Network operator Chorus has reported a net profit after tax of NZ$64 million for the half year ended December 31, down from NZ$78 million the year before.
Revenue was NZ$527 million, down from NZ$535 million.
The company, which is contracted to build the bulk of New Zealand's government-backed Ultra-Fast Broadband (UFB) network, reported a 55 percent increase in fibre connections during the period to a total of 65,000.
Chorus also told investors that its part of the UFB rollout is now 38 percent complete, somewhat behind the national average of 43 percent announced by Communications Minister Amy Adams in February.
Chorus continued to badger politicians to deliver regulatory certainty for the telecommunications market.
"The current uncertainty for long-term investment makes early clarity of the post-2020 regulatory framework crucial," it told the market.
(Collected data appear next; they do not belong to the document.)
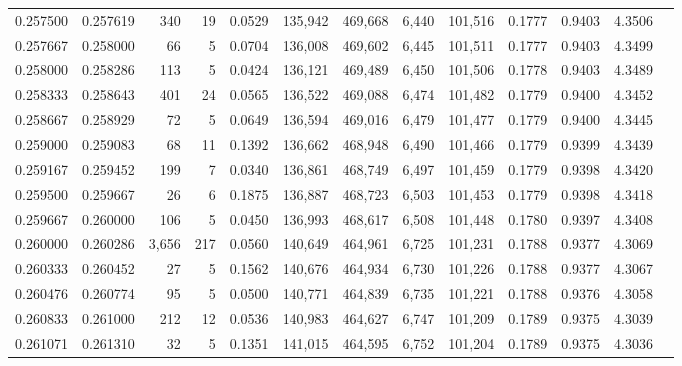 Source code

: \begin{tabular}{rrrrrrrrrrrrr}
0.257500 & 0.257619 &   340 &  19 &                                     0.0529 & 135,942 & 469,668 &   6,440 & 101,516 & 0.1777 & 0.9403 & 4.3506 \\
0.257667 & 0.258000 &    66 &   5 &                                     0.0704 & 136,008 & 469,602 &   6,445 & 101,511 & 0.1777 & 0.9403 & 4.3499 \\
0.258000 & 0.258286 &   113 &   5 &                                     0.0424 & 136,121 & 469,489 &   6,450 & 101,506 & 0.1778 & 0.9403 & 4.3489 \\
0.258333 & 0.258643 &   401 &  24 &                                     0.0565 & 136,522 & 469,088 &   6,474 & 101,482 & 0.1779 & 0.9400 & 4.3452 \\
0.258667 & 0.258929 &    72 &   5 &                                     0.0649 & 136,594 & 469,016 &   6,479 & 101,477 & 0.1779 & 0.9400 & 4.3445 \\
0.259000 & 0.259083 &    68 &  11 &                                     0.1392 & 136,662 & 468,948 &   6,490 & 101,466 & 0.1779 & 0.9399 & 4.3439 \\
0.259167 & 0.259452 &   199 &   7 &                                     0.0340 & 136,861 & 468,749 &   6,497 & 101,459 & 0.1779 & 0.9398 & 4.3420 \\
0.259500 & 0.259667 &    26 &   6 &                                     0.1875 & 136,887 & 468,723 &   6,503 & 101,453 & 0.1779 & 0.9398 & 4.3418 \\
0.259667 & 0.260000 &   106 &   5 &                                     0.0450 & 136,993 & 468,617 &   6,508 & 101,448 & 0.1780 & 0.9397 & 4.3408 \\
0.260000 & 0.260286 & 3,656 & 217 &                                     0.0560 & 140,649 & 464,961 &   6,725 & 101,231 & 0.1788 & 0.9377 & 4.3069 \\
0.260333 & 0.260452 &    27 &   5 &                                     0.1562 & 140,676 & 464,934 &   6,730 & 101,226 & 0.1788 & 0.9377 & 4.3067 \\
0.260476 & 0.260774 &    95 &   5 &                                     0.0500 & 140,771 & 464,839 &   6,735 & 101,221 & 0.1788 & 0.9376 & 4.3058 \\
0.260833 & 0.261000 &   212 &  12 &                                     0.0536 & 140,983 & 464,627 &   6,747 & 101,209 & 0.1789 & 0.9375 & 4.3039 \\
0.261071 & 0.261310 &    32 &   5 &                                     0.1351 & 141,015 & 464,595 &   6,752 & 101,204 & 0.1789 & 0.9375 & 4.3036 \\

\end{tabular}
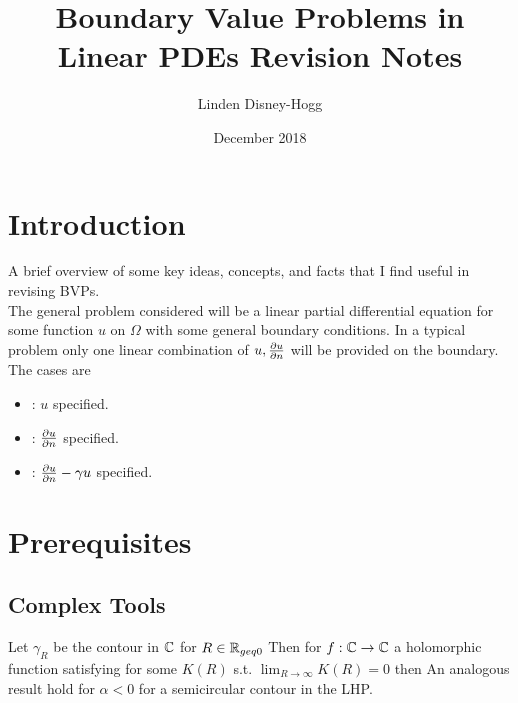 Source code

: \documentclass{article}
\title{Boundary Value Problems in Linear PDEs Revision Notes}
\author{Linden Disney-Hogg}
\date{December 2018}
\begin{document}
\maketitle
\tableofcontents

\section{Introduction}
A brief overview of some key ideas, concepts, and facts that I find useful in revising BVPs. \\
The general problem considered will be a linear partial differential equation for some function $u$ on $\Omega$ with some general boundary conditions. In a typical problem only one linear combination of $u, \pd[u]{n}$ will be provided on the boundary. The cases are 
\begin{itemize}
    \item {} : $u$ specified. 
    \item {} : $\pd[u]{n}$ specified.
    \item {} : $\pd[u]{n} - \gamma u$ specified. 
\end{itemize}

\section{Prerequisites}
\subsection{Complex Tools}

\begin{lemma}\label{lemma:BVP:JordansLemma}
Let $\gamma_R$ be the contour in $\mbb{C}$ for $R\in\mbb{R}_{geq 0}$
Then for $f:\mbb{C}\to\mbb{C}$ a holomorphic function satisfying 
for some $K(R)$ s.t. $\lim_{R\to\infty} K(R) = 0$ then 
An analogous result hold for $\alpha <0$ for a semicircular contour in the LHP. 
\end{lemma}
\end{document}
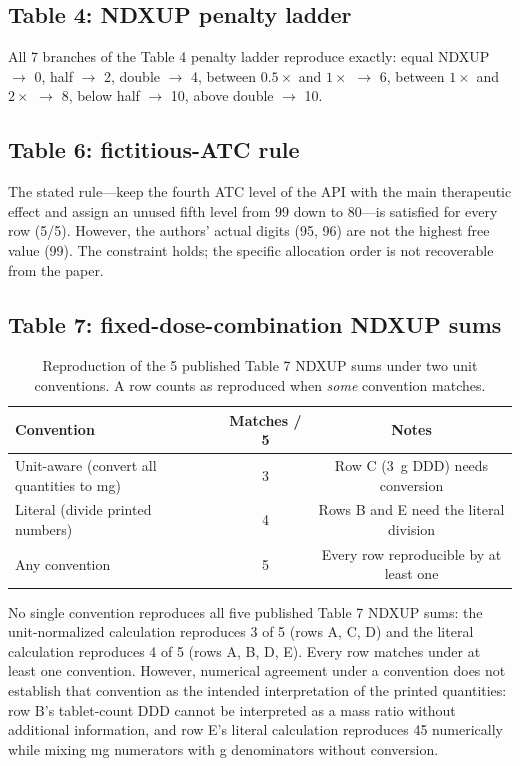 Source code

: \documentclass[12pt]{article}
\begin{document}
\subsection{Table 4: NDXUP penalty ladder}
\label{sec:results-table4}

All 7 branches of the Table 4 penalty ladder reproduce exactly: equal NDXUP $\to$ 0, half $\to$ 2, double $\to$ 4, between $0.5\times$ and $1\times$ $\to$ 6, between $1\times$ and $2\times$ $\to$ 8, below half $\to$ 10, above double $\to$ 10.

\subsection{Table 6: fictitious-ATC rule}
\label{sec:results-table6}

The stated rule---keep the fourth ATC level of the API with the main therapeutic effect and assign an unused fifth level from 99 down to 80---is satisfied for every row (5/5). However, the authors' actual digits (95, 96) are not the highest free value (99). The constraint holds; the specific allocation order is not recoverable from the paper.

\subsection{Table 7: fixed-dose-combination NDXUP sums}
\label{sec:results-table7}

\begin{table}[htbp]
\centering\small
\caption{Reproduction of the 5 published Table 7 NDXUP sums under two unit conventions. A row counts as reproduced when \emph{some} convention matches.}
\label{tab:table7}
\begin{tabular}{@{}p{4.2cm}cc@{}}
\toprule
Convention & Matches / 5 & Notes \\
\midrule
Unit-aware (convert all quantities to mg) & 3 & Row C (3~g DDD) needs conversion \\
Literal (divide printed numbers) & 4 & Rows B and E need the literal division \\
Any convention & 5 & Every row reproducible by at least one \\
\bottomrule
\end{tabular}
\end{table}

No single convention reproduces all five published Table 7 NDXUP sums: the unit-normalized calculation reproduces 3 of 5 (rows A, C, D) and the literal calculation reproduces 4 of 5 (rows A, B, D, E). Every row matches under at least one convention. However, numerical agreement under a convention does not establish that convention as the intended interpretation of the printed quantities: row B's tablet-count DDD cannot be interpreted as a mass ratio without additional information, and row E's literal calculation reproduces 45 numerically while mixing mg numerators with g denominators without conversion.
\end{document}
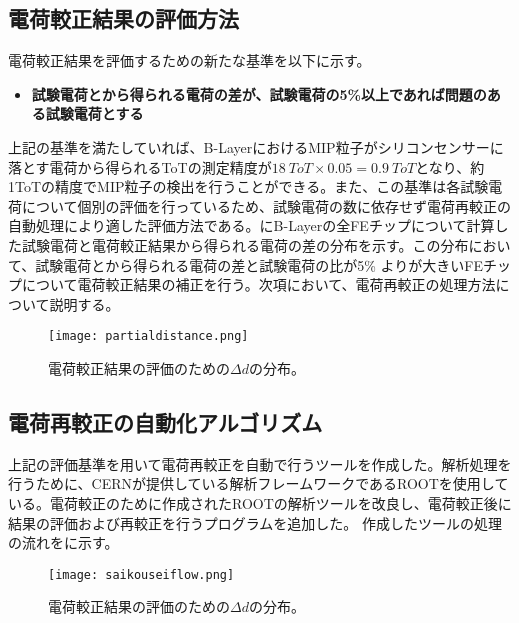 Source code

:\subsection{電荷較正結果の評価方法}
電荷較正結果を評価するための新たな基準を以下に示す。
\begin{itemize}
  \item[]\textbf{試験電荷とから得られる電荷の差が、試験電荷の5\%以上であれば問題のある試験電荷とする}
\end{itemize}
上記の基準を満たしていれば、B-LayerにおけるMIP粒子がシリコンセンサーに落とす電荷から得られるToTの測定精度が$18\ \si{ToT}\times 0.05 = 0.9\ \si{ToT}$となり、約1ToTの精度でMIP粒子の検出を行うことができる。また、この基準は各試験電荷について個別の評価を行っているため、試験電荷の数に依存せず電荷再較正の自動処理により適した評価方法である。にB-Layerの全FEチップについて計算した試験電荷と電荷較正結果から得られる電荷の差の分布を示す。この分布において、試験電荷とから得られる電荷の差と試験電荷の比が5\% よりが大きいFEチップについて電荷較正結果の補正を行う。次項において、電荷再較正の処理方法について説明する。

\begin{figure}[tbp]
  \centering
  \texttt{[image: partialdistance.png]}
  \caption[電荷較正結果の評価のための$\Delta d$の分布]{電荷較正結果の評価のための$\Delta d$の分布。}
  \label{fig:partialdistance}
\end{figure}


\subsection{電荷再較正の自動化アルゴリズム}
上記の評価基準を用いて電荷再較正を自動で行うツールを作成した。解析処理を行うために、CERNが提供している解析フレームワークであるROOTを使用している。電荷較正のために作成されたROOTの解析ツールを改良し、電荷較正後に結果の評価および再較正を行うプログラムを追加した。
作成したツールの処理の流れをに示す。

\begin{figure}[tbp]
  \centering
  \texttt{[image: saikouseiflow.png]}
  \caption[電荷較正結果の評価のための$\Delta d$の分布]{電荷較正結果の評価のための$\Delta d$の分布。}
  \label{fig:saikouseiflow}
\end{figure}


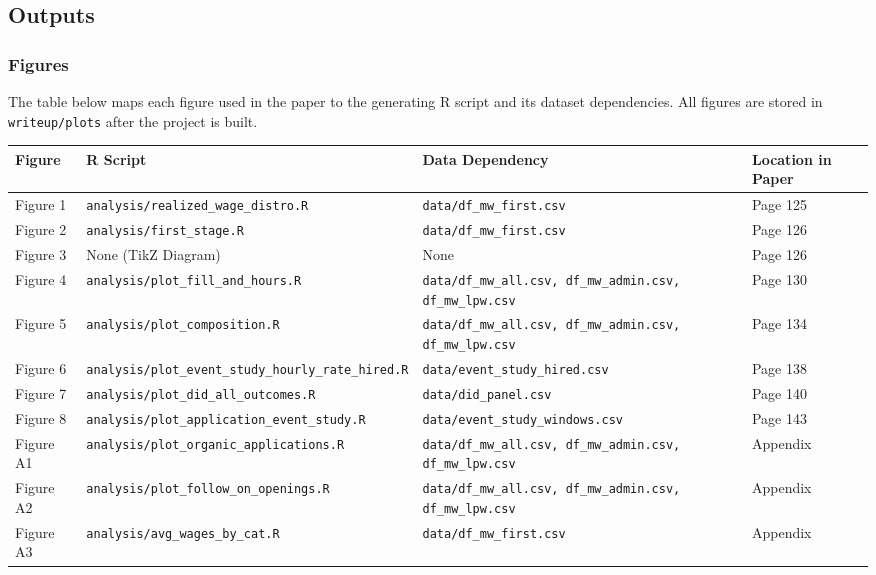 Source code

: \documentclass[10pt]{article}
\newenvironment{eightpt}{\begingroup\fontsize{8}{12.5}\selectfont}{\endgroup}
\begin{document}
\subsection{Outputs}

\subsubsection{Figures}
The table below maps each figure used in the paper to the generating R script and its dataset dependencies. All figures are stored in \texttt{writeup/plots} after the project is built.

\begin{eightpt}
\begin{tabularx}{\textwidth}{@{}p{}p{}p{}>{\centering\arraybackslash}p{}@{}}
\toprule
Figure & R Script & Data Dependency & Location in Paper \\
\midrule
Figure 1 & \texttt{analysis/realized\_wage\_distro.R} & \texttt{data/df\_mw\_first.csv} & Page 125 \\
Figure 2 & \texttt{analysis/first\_stage.R} & \texttt{data/df\_mw\_first.csv} & Page 126 \\
Figure 3 & None (TikZ Diagram) & None & Page 126 \\
Figure 4 & \texttt{analysis/plot\_fill\_and\_hours.R} & \texttt{data/df\_mw\_all.csv, df\_mw\_admin.csv, df\_mw\_lpw.csv} & Page 130 \\
Figure 5 & \texttt{analysis/plot\_composition.R} & \texttt{data/df\_mw\_all.csv, df\_mw\_admin.csv, df\_mw\_lpw.csv} & Page 134 \\
Figure 6 & \texttt{analysis/plot\_event\_study\_hourly\_rate\_hired.R} & \texttt{data/event\_study\_hired.csv} & Page 138 \\
Figure 7 & \texttt{analysis/plot\_did\_all\_outcomes.R} & \texttt{data/did\_panel.csv} & Page 140 \\
Figure 8 & \texttt{analysis/plot\_application\_event\_study.R} & \texttt{data/event\_study\_windows.csv} & Page 143 \\
Figure A1 & \texttt{analysis/plot\_organic\_applications.R} & \texttt{data/df\_mw\_all.csv, df\_mw\_admin.csv, df\_mw\_lpw.csv} & Appendix \\
Figure A2 & \texttt{analysis/plot\_follow\_on\_openings.R} & \texttt{data/df\_mw\_all.csv, df\_mw\_admin.csv, df\_mw\_lpw.csv} & Appendix \\
Figure A3 & \texttt{analysis/avg\_wages\_by\_cat.R} & \texttt{data/df\_mw\_first.csv} & Appendix \\

\end{tabularx}
\end{eightpt}
\end{document}
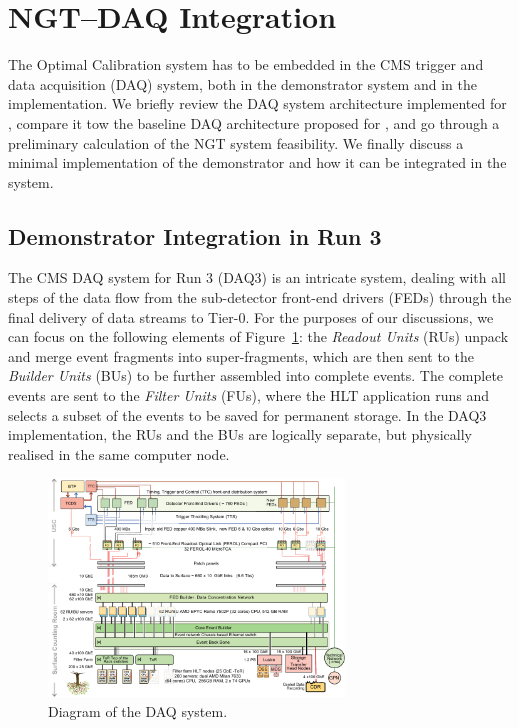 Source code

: \section{NGT--DAQ Integration} %


The Optimal Calibration system has to be embedded in the CMS trigger and data acquisition (DAQ) system,
both in the demonstrator system and in the \Phasetwo implementation.
We briefly review the DAQ system architecture implemented for \Runthree, 
compare it tow the baseline DAQ architecture proposed for \Phasetwo, and 
go through a preliminary calculation of the NGT system feasibility.
We finally discuss a minimal implementation of the demonstrator and
how it can be integrated in the \Runthree system.

\subsection{Demonstrator Integration in Run 3}

The CMS DAQ system for Run 3 (DAQ3) is an intricate system, dealing with all steps of the data flow from the sub-detector front-end drivers (FEDs) through the final delivery of data streams to Tier-0. For the purposes of our discussions, we can focus on the following elements of Figure~\ref{fig:DAQ3}: 
the \emph{Readout Units} (RUs) unpack and merge event fragments into super-fragments, which are then sent to the \emph{Builder Units} (BUs) to be further assembled into complete events. 
The complete events are sent to the \emph{Filter Units} (FUs), where the HLT application runs and selects a subset of the events to be saved for permanent storage. 
In the DAQ3 implementation, the RUs and the BUs are logically separate, but physically realised in the same computer node.
\begin{figure}[htbp]
   \centering
	\includegraphics[width=0.7\textwidth]{figures/DAQRun3.pdf}
  \caption{Diagram of the \Runthree DAQ system.}
   \label{fig:DAQ3}
\end{figure}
A November 2014 briefing to the incoming minister for communications said legislation would need to be in place during the current parliament if it is to take effect in 2020.
"Chorus looks forward to a framework that brings together price, quality, and investment conversations if consumer demands for better services are to be realised," Chorus chief executive Mark Ratcliffe said,
"Ongoing investment in open access networks is critical to fostering more of the innovation and competition we're beginning to see in New Zealand."
Regulator the Commerce Commission has been reviewing the price Chorus can charge for the legacy wholesale copper broadband services that still deliver the bulk of the company's revenue.
Initially, the commission flagged deep cuts to those prices, forcing Chorus to negotiate changes in the UFB rollout with the government and to suspend dividends to shareholders until final pricing was determined.
More recent reviews have delivered forecast pricing more favourable to the company, but the process is ongoing.
Chorus said it had lodged its submission on the commission's draft final pricing consultation, including a new report by Analysys Mason.
Chorus said its own submission and models developed by French consultancy TERA for the commission were "broadly aligned". Both supported a significant rebalancing of the wholesale price.
However, Analysys Mason's review identified what Chorus called "omissions and oversights".
"If these alone alone were corrected, Chorus would expect the Total Service Long Run Incremental Cost price to be at or above 2011 levels," the company said. "This is a view that Chorus has consistently communicated over the last two years."